(Your task) Every record needs to be restated word for word.

** Record excerpts follows **

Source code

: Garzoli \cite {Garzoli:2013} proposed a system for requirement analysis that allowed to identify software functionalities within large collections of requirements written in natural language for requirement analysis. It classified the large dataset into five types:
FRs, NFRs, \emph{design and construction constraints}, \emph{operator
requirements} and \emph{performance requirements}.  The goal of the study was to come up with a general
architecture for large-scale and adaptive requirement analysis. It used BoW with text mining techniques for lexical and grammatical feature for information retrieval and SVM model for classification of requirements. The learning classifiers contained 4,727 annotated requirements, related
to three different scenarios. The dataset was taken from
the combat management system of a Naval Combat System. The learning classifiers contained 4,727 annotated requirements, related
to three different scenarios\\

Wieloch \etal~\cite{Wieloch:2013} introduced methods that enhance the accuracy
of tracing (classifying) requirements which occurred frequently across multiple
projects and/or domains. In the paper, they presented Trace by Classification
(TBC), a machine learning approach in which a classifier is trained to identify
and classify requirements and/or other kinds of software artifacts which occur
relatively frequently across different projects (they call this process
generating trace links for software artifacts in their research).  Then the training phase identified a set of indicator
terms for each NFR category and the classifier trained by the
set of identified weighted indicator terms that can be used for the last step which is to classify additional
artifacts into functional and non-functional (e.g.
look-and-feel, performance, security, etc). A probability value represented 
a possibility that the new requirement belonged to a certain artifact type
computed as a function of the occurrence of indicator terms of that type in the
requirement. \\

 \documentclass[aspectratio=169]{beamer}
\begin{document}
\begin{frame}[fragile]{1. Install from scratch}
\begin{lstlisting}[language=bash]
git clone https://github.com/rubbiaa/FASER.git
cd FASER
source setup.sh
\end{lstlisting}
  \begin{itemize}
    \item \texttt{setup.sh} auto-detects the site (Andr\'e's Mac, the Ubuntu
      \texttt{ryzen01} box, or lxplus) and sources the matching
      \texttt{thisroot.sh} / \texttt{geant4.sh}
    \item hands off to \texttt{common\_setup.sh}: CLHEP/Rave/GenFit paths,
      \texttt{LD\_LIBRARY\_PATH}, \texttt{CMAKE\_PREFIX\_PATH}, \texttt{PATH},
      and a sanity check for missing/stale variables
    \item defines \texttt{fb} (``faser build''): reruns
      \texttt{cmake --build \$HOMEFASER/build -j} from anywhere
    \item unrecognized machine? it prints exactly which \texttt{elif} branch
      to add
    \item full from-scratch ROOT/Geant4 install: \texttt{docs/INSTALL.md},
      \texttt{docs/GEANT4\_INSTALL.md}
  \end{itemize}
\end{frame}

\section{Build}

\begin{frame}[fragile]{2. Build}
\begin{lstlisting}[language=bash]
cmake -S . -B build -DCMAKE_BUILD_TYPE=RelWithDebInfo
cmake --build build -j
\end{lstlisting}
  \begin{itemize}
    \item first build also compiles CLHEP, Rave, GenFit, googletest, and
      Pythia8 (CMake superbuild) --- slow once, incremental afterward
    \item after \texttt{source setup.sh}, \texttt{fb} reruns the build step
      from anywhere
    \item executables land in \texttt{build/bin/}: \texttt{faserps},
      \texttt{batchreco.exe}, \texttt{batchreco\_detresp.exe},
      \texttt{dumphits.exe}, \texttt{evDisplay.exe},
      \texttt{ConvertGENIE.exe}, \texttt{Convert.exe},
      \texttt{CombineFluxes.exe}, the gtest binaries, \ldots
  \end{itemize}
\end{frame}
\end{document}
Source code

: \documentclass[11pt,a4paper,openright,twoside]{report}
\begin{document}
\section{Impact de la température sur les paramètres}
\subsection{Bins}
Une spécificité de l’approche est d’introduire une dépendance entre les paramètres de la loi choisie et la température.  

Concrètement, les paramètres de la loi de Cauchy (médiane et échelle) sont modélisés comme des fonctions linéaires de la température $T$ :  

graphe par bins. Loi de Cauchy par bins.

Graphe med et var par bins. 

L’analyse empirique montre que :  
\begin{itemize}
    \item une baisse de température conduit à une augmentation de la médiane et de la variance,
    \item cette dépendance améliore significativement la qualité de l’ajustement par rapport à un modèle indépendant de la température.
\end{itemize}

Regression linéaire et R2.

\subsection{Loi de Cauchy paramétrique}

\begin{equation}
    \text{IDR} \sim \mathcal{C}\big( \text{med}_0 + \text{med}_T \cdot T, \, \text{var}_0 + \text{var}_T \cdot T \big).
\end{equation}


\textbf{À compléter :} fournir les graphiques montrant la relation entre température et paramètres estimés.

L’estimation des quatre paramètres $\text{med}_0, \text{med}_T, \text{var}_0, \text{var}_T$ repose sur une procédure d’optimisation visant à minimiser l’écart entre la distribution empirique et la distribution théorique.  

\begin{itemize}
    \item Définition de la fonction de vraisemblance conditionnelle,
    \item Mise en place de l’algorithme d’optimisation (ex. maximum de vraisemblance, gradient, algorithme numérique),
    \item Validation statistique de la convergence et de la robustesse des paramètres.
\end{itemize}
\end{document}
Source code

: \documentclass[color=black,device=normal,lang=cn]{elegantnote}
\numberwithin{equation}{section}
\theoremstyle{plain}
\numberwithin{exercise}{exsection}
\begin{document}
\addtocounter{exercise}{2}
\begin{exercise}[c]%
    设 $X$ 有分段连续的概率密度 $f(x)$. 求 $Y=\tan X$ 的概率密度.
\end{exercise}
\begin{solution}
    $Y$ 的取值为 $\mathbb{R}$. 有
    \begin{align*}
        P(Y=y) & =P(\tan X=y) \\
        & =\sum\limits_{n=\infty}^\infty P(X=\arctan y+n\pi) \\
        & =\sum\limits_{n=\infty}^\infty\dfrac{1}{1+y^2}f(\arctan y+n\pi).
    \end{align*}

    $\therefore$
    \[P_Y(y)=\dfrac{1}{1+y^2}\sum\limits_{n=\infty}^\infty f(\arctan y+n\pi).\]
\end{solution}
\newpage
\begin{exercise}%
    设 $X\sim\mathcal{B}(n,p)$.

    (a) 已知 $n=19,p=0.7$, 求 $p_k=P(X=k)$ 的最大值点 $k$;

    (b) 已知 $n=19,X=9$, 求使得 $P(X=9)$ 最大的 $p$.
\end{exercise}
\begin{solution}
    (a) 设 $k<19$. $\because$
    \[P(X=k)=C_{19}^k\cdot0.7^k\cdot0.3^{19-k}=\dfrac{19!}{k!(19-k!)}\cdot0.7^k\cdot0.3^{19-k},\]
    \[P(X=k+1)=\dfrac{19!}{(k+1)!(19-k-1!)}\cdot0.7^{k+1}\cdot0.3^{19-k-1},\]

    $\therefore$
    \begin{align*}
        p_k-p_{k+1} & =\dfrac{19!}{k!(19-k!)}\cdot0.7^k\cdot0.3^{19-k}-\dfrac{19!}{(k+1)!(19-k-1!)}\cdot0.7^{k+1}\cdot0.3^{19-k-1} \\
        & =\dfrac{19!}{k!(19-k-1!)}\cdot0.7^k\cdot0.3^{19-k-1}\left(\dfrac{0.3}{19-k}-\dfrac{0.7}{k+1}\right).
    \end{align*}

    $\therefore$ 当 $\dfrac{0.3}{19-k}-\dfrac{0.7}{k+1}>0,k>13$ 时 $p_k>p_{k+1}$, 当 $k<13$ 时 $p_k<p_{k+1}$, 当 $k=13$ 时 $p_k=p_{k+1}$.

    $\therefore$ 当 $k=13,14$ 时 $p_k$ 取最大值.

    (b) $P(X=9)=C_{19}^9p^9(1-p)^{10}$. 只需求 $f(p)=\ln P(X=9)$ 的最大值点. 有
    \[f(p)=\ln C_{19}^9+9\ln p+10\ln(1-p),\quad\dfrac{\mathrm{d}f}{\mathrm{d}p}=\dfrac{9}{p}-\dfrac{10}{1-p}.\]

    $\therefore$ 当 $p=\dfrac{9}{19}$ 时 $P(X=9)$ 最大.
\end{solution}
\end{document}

** End of Record excerpts **

(Answer box)
Source code

: Garzoli \cite {Garzoli:2013} proposed a system for requirement analysis that allowed to identify software functionalities within large collections of requirements written in natural language for requirement analysis. It classified the large dataset into five types:
FRs, NFRs, \emph{design and construction constraints}, \emph{operator
requirements} and \emph{performance requirements}.  The goal of the study was to come up with a general
architecture for large-scale and adaptive requirement analysis. It used BoW with text mining techniques for lexical and grammatical feature for information retrieval and SVM model for classification of requirements. The learning classifiers contained 4,727 annotated requirements, related
to three different scenarios. The dataset was taken from
the combat management system of a Naval Combat System. The learning classifiers contained 4,727 annotated requirements, related
to three different scenarios\\

Wieloch \etal~\cite{Wieloch:2013} introduced methods that enhance the accuracy
of tracing (classifying) requirements which occurred frequently across multiple
projects and/or domains. In the paper, they presented Trace by Classification
(TBC), a machine learning approach in which a classifier is trained to identify
and classify requirements and/or other kinds of software artifacts which occur
relatively frequently across different projects (they call this process
generating trace links for software artifacts in their research).  Then the training phase identified a set of indicator
terms for each NFR category and the classifier trained by the
set of identified weighted indicator terms that can be used for the last step which is to classify additional
artifacts into functional and non-functional (e.g.
look-and-feel, performance, security, etc). A probability value represented 
a possibility that the new requirement belonged to a certain artifact type
computed as a function of the occurrence of indicator terms of that type in the
requirement. \\

 \documentclass[aspectratio=169]{beamer}
\begin{document}
\begin{frame}[fragile]{1. Install from scratch}
\begin{lstlisting}[language=bash]
git clone https://github.com/rubbiaa/FASER.git
cd FASER
source setup.sh
\end{lstlisting}
  \begin{itemize}
    \item \texttt{setup.sh} auto-detects the site (Andr\'e's Mac, the Ubuntu
      \texttt{ryzen01} box, or lxplus) and sources the matching
      \texttt{thisroot.sh} / \texttt{geant4.sh}
    \item hands off to \texttt{common\_setup.sh}: CLHEP/Rave/GenFit paths,
      \texttt{LD\_LIBRARY\_PATH}, \texttt{CMAKE\_PREFIX\_PATH}, \texttt{PATH},
      and a sanity check for missing/stale variables
    \item defines \texttt{fb} (``faser build''): reruns
      \texttt{cmake --build \$HOMEFASER/build -j} from anywhere
    \item unrecognized machine? it prints exactly which \texttt{elif} branch
      to add
    \item full from-scratch ROOT/Geant4 install: \texttt{docs/INSTALL.md},
      \texttt{docs/GEANT4\_INSTALL.md}
  \end{itemize}
\end{frame}

\section{Build}

\begin{frame}[fragile]{2. Build}
\begin{lstlisting}[language=bash]
cmake -S . -B build -DCMAKE_BUILD_TYPE=RelWithDebInfo
cmake --build build -j
\end{lstlisting}
  \begin{itemize}
    \item first build also compiles CLHEP, Rave, GenFit, googletest, and
      Pythia8 (CMake superbuild) --- slow once, incremental afterward
    \item after \texttt{source setup.sh}, \texttt{fb} reruns the build step
      from anywhere
    \item executables land in \texttt{build/bin/}: \texttt{faserps},
      \texttt{batchreco.exe}, \texttt{batchreco\_detresp.exe},
      \texttt{dumphits.exe}, \texttt{evDisplay.exe},
      \texttt{ConvertGENIE.exe}, \texttt{Convert.exe},
      \texttt{CombineFluxes.exe}, the gtest binaries, \ldots
  \end{itemize}
\end{frame}
\end{document}
Source code

: \documentclass[11pt,a4paper,openright,twoside]{report}
\begin{document}
\section{Impact de la température sur les paramètres}
\subsection{Bins}
Une spécificité de l’approche est d’introduire une dépendance entre les paramètres de la loi choisie et la température.  

Concrètement, les paramètres de la loi de Cauchy (médiane et échelle) sont modélisés comme des fonctions linéaires de la température $T$ :  

graphe par bins. Loi de Cauchy par bins.

Graphe med et var par bins. 

L’analyse empirique montre que :  
\begin{itemize}
    \item une baisse de température conduit à une augmentation de la médiane et de la variance,
    \item cette dépendance améliore significativement la qualité de l’ajustement par rapport à un modèle indépendant de la température.
\end{itemize}

Regression linéaire et R2.

\subsection{Loi de Cauchy paramétrique}

\begin{equation}
    \text{IDR} \sim \mathcal{C}\big( \text{med}_0 + \text{med}_T \cdot T, \, \text{var}_0 + \text{var}_T \cdot T \big).
\end{equation}


\textbf{À compléter :} fournir les graphiques montrant la relation entre température et paramètres estimés.

L’estimation des quatre paramètres $\text{med}_0, \text{med}_T, \text{var}_0, \text{var}_T$ repose sur une procédure d’optimisation visant à minimiser l’écart entre la distribution empirique et la distribution théorique.  

\begin{itemize}
    \item Définition de la fonction de vraisemblance conditionnelle,
    \item Mise en place de l’algorithme d’optimisation (ex. maximum de vraisemblance, gradient, algorithme numérique),
    \item Validation statistique de la convergence et de la robustesse des paramètres.
\end{itemize}
\end{document}
Source code

: \documentclass[color=black,device=normal,lang=cn]{elegantnote}
\numberwithin{equation}{section}
\theoremstyle{plain}
\numberwithin{exercise}{exsection}
\begin{document}
\addtocounter{exercise}{2}
\begin{exercise}[c]%
    设 $X$ 有分段连续的概率密度 $f(x)$. 求 $Y=\tan X$ 的概率密度.
\end{exercise}
\begin{solution}
    $Y$ 的取值为 $\mathbb{R}$. 有
    \begin{align*}
        P(Y=y) & =P(\tan X=y) \\
        & =\sum\limits_{n=\infty}^\infty P(X=\arctan y+n\pi) \\
        & =\sum\limits_{n=\infty}^\infty\dfrac{1}{1+y^2}f(\arctan y+n\pi).
    \end{align*}

    $\therefore$
    \[P_Y(y)=\dfrac{1}{1+y^2}\sum\limits_{n=\infty}^\infty f(\arctan y+n\pi).\]
\end{solution}
\newpage
\begin{exercise}%
    设 $X\sim\mathcal{B}(n,p)$.

    (a) 已知 $n=19,p=0.7$, 求 $p_k=P(X=k)$ 的最大值点 $k$;

    (b) 已知 $n=19,X=9$, 求使得 $P(X=9)$ 最大的 $p$.
\end{exercise}
\begin{solution}
    (a) 设 $k<19$. $\because$
    \[P(X=k)=C_{19}^k\cdot0.7^k\cdot0.3^{19-k}=\dfrac{19!}{k!(19-k!)}\cdot0.7^k\cdot0.3^{19-k},\]
    \[P(X=k+1)=\dfrac{19!}{(k+1)!(19-k-1!)}\cdot0.7^{k+1}\cdot0.3^{19-k-1},\]

    $\therefore$
    \begin{align*}
        p_k-p_{k+1} & =\dfrac{19!}{k!(19-k!)}\cdot0.7^k\cdot0.3^{19-k}-\dfrac{19!}{(k+1)!(19-k-1!)}\cdot0.7^{k+1}\cdot0.3^{19-k-1} \\
        & =\dfrac{19!}{k!(19-k-1!)}\cdot0.7^k\cdot0.3^{19-k-1}\left(\dfrac{0.3}{19-k}-\dfrac{0.7}{k+1}\right).
    \end{align*}

    $\therefore$ 当 $\dfrac{0.3}{19-k}-\dfrac{0.7}{k+1}>0,k>13$ 时 $p_k>p_{k+1}$, 当 $k<13$ 时 $p_k<p_{k+1}$, 当 $k=13$ 时 $p_k=p_{k+1}$.

    $\therefore$ 当 $k=13,14$ 时 $p_k$ 取最大值.

    (b) $P(X=9)=C_{19}^9p^9(1-p)^{10}$. 只需求 $f(p)=\ln P(X=9)$ 的最大值点. 有
    \[f(p)=\ln C_{19}^9+9\ln p+10\ln(1-p),\quad\dfrac{\mathrm{d}f}{\mathrm{d}p}=\dfrac{9}{p}-\dfrac{10}{1-p}.\]

    $\therefore$ 当 $p=\dfrac{9}{19}$ 时 $P(X=9)$ 最大.
\end{solution}
\end{document}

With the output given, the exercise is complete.